投石问(1/2)
投石问
辛州地处青江北岸急弯骤转处,三面环山,水陆通行都不甚便利,更辖着几个贫山恶水的县,虽为多朝古城,却也是素来出了名的穷困之地。
周璐一行自关埠县改道,沿途命驿丞简从接待,禁繁礼声张,翻山越岭一路向西,终在第四日赶在日落前到达辛州。
辛州未改前朝旧制,驿馆仍设在城外。

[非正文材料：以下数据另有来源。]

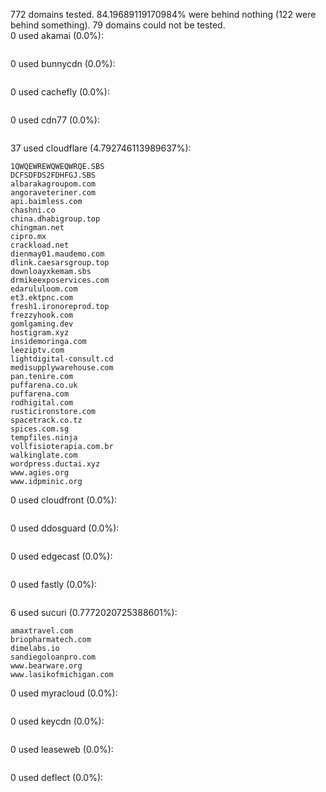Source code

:772 domains tested. 84.19689119170984% were behind nothing (122 were behind something). 79 domains could not be tested.<br>
0 used akamai (0.0%):
```

```

0 used bunnycdn (0.0%):
```

```

0 used cachefly (0.0%):
```

```

0 used cdn77 (0.0%):
```

```

37 used cloudflare (4.792746113989637%):
```
1QWQEWREWQWEQWRQE.SBS
DCFSDFDS2FDHFGJ.SBS
albarakagroupom.com
angoraveteriner.com
api.baimless.com
chashni.co
china.dhabigroup.top
chingman.net
cipro.mx
crackload.net
dienmay01.maudemo.com
dlink.caesarsgroup.top
downloayxkemam.sbs
drmikeexposervices.com
edarululoom.com
et3.ektpnc.com
fresh1.ironoreprod.top
frezzyhook.com
gomlgaming.dev
hostigram.xyz
insidemoringa.com
leeziptv.com
lightdigital-consult.cd
medisupplywarehouse.com
pan.tenire.com
puffarena.co.uk
puffarena.com
rodhigital.com
rusticironstore.com
spacetrack.co.tz
spices.com.sg
tempfiles.ninja
vollfisioterapia.com.br
walkinglate.com
wordpress.ductai.xyz
www.agies.org
www.idpminic.org
```

0 used cloudfront (0.0%):
```

```

0 used ddosguard (0.0%):
```

```

0 used edgecast (0.0%):
```

```

0 used fastly (0.0%):
```

```

6 used sucuri (0.7772020725388601%):
```
amaxtravel.com
briopharmatech.com
dimelabs.io
sandiegoloanpro.com
www.bearware.org
www.lasikofmichigan.com
```

0 used myracloud (0.0%):
```

```

0 used keycdn (0.0%):
```

```

0 used leaseweb (0.0%):
```

```

0 used deflect (0.0%):
```

```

廖青安排众人如常下榻,坐骑入厩后,却重备了辆寻常马车,只载着周璐和其钦点的齐海晟、启荣、管临加起五人,自东城门向城内逛去。
“公主不欲惊动辛州太守,只怕我等才一至驿馆,消息早已传至他耳中了。”齐海晟健硕身形同挤进车中,顿时显得空间狭小去许多。
“和太守没甚么可啰嗦,”辚辚车行中,周璐的声音被盖得很细弱,“我只要亲眼见一见这无底洞似的辛州城。”

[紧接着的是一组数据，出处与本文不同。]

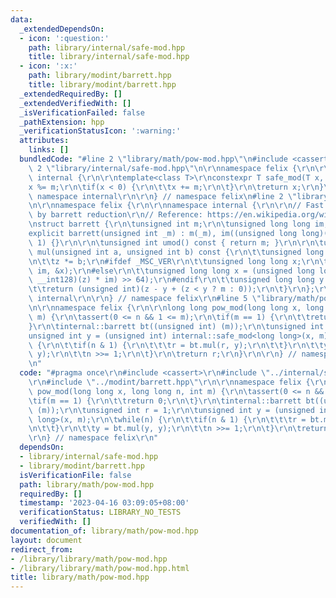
 ```yaml
---
data:
  _extendedDependsOn:
  - icon: ':question:'
    path: library/internal/safe-mod.hpp
    title: library/internal/safe-mod.hpp
  - icon: ':x:'
    path: library/modint/barrett.hpp
    title: library/modint/barrett.hpp
  _extendedRequiredBy: []
  _extendedVerifiedWith: []
  _isVerificationFailed: false
  _pathExtension: hpp
  _verificationStatusIcon: ':warning:'
  attributes:
    links: []
  bundledCode: "#line 2 \"library/math/pow-mod.hpp\"\n#include <cassert>\r\n#line\
    \ 2 \"library/internal/safe-mod.hpp\"\n\r\nnamespace felix {\r\n\r\nnamespace\
    \ internal {\r\n\r\ntemplate<class T>\r\nconstexpr T safe_mod(T x, T m) {\r\n\t\
    x %= m;\r\n\tif(x < 0) {\r\n\t\tx += m;\r\n\t}\r\n\treturn x;\r\n}\r\n\r\n} //\
    \ namespace internal\r\n\r\n} // namespace felix\n#line 2 \"library/modint/barrett.hpp\"\
    \n\r\nnamespace felix {\r\n\r\nnamespace internal {\r\n\r\n// Fast modular multiplication\
    \ by barrett reduction\r\n// Reference: https://en.wikipedia.org/wiki/Barrett_reduction\r\
    \nstruct barrett {\r\n\tunsigned int m;\r\n\tunsigned long long im;\r\n\r\n\t\
    explicit barrett(unsigned int _m) : m(_m), im((unsigned long long)(-1) / _m +\
    \ 1) {}\r\n\r\n\tunsigned int umod() const { return m; }\r\n\r\n\tunsigned int\
    \ mul(unsigned int a, unsigned int b) const {\r\n\t\tunsigned long long z = a;\r\
    \n\t\tz *= b;\r\n#ifdef _MSC_VER\r\n\t\tunsigned long long x;\r\n\t\t_umul128(z,\
    \ im, &x);\r\n#else\r\n\t\tunsigned long long x = (unsigned long long)(((unsigned\
    \ __int128)(z) * im) >> 64);\r\n#endif\r\n\t\tunsigned long long y = x * m;\r\n\
    \t\treturn (unsigned int)(z - y + (z < y ? m : 0));\r\n\t}\r\n};\r\n\r\n} // namespace\
    \ internal\r\n\r\n} // namespace felix\r\n#line 5 \"library/math/pow-mod.hpp\"\
    \n\r\nnamespace felix {\r\n\r\nlong long pow_mod(long long x, long long n, int\
    \ m) {\r\n\tassert(0 <= n && 1 <= m);\r\n\tif(m == 1) {\r\n\t\treturn 0;\r\n\t\
    }\r\n\tinternal::barrett bt((unsigned int) (m));\r\n\tunsigned int r = 1;\r\n\t\
    unsigned int y = (unsigned int) internal::safe_mod<long long>(x, m);\r\n\twhile(n)\
    \ {\r\n\t\tif(n & 1) {\r\n\t\t\tr = bt.mul(r, y);\r\n\t\t}\r\n\t\ty = bt.mul(y,\
    \ y);\r\n\t\tn >>= 1;\r\n\t}\r\n\treturn r;\r\n}\r\n\r\n} // namespace felix\r\
    \n"
  code: "#pragma once\r\n#include <cassert>\r\n#include \"../internal/safe-mod.hpp\"\
    \r\n#include \"../modint/barrett.hpp\"\r\n\r\nnamespace felix {\r\n\r\nlong long\
    \ pow_mod(long long x, long long n, int m) {\r\n\tassert(0 <= n && 1 <= m);\r\n\
    \tif(m == 1) {\r\n\t\treturn 0;\r\n\t}\r\n\tinternal::barrett bt((unsigned int)\
    \ (m));\r\n\tunsigned int r = 1;\r\n\tunsigned int y = (unsigned int) internal::safe_mod<long\
    \ long>(x, m);\r\n\twhile(n) {\r\n\t\tif(n & 1) {\r\n\t\t\tr = bt.mul(r, y);\r\
    \n\t\t}\r\n\t\ty = bt.mul(y, y);\r\n\t\tn >>= 1;\r\n\t}\r\n\treturn r;\r\n}\r\n\
    \r\n} // namespace felix\r\n"
  dependsOn:
  - library/internal/safe-mod.hpp
  - library/modint/barrett.hpp
  isVerificationFile: false
  path: library/math/pow-mod.hpp
  requiredBy: []
  timestamp: '2023-04-16 03:09:05+08:00'
  verificationStatus: LIBRARY_NO_TESTS
  verifiedWith: []
documentation_of: library/math/pow-mod.hpp
layout: document
redirect_from:
- /library/library/math/pow-mod.hpp
- /library/library/math/pow-mod.hpp.html
title: library/math/pow-mod.hpp
---
```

身旁的启荣小心帮周璐整理着上车时刮乱的帷纱,周璐正待开口再说什么,对面齐海晟突然警觉低呼一声“小心!”和同侧的管临几乎同时本能挥臂,向公主身后一格挡——
定睛一看只是自车帘外突伸进一只手臂,漫无目的向内张着,粗短五指斑斑污泥,齐海晟推开脏手,顺势挑帘,只见车外一个乞儿正随马车小跑,一张黝黑脸孔嚼着笑向车内看来,也不言语,只管嬉皮笑脸跟着。再擡眼一看,前后左右皆是身形伶仃、高矮不一的乞儿,远远近近拥着马车。
周璐见状,虽隐感慎惧,却反令将全部车帘掀开,大大方方彼此看个清楚。
众乞儿一见有回应,更蜂拥而至,半是乞讨半凑热闹,一个个抖着单薄衣衫,伸着手跟跑。马车被围得减缓了速度,启荣挡在公主半身前,嫌恶地将凑得太近的小手一只只挥去。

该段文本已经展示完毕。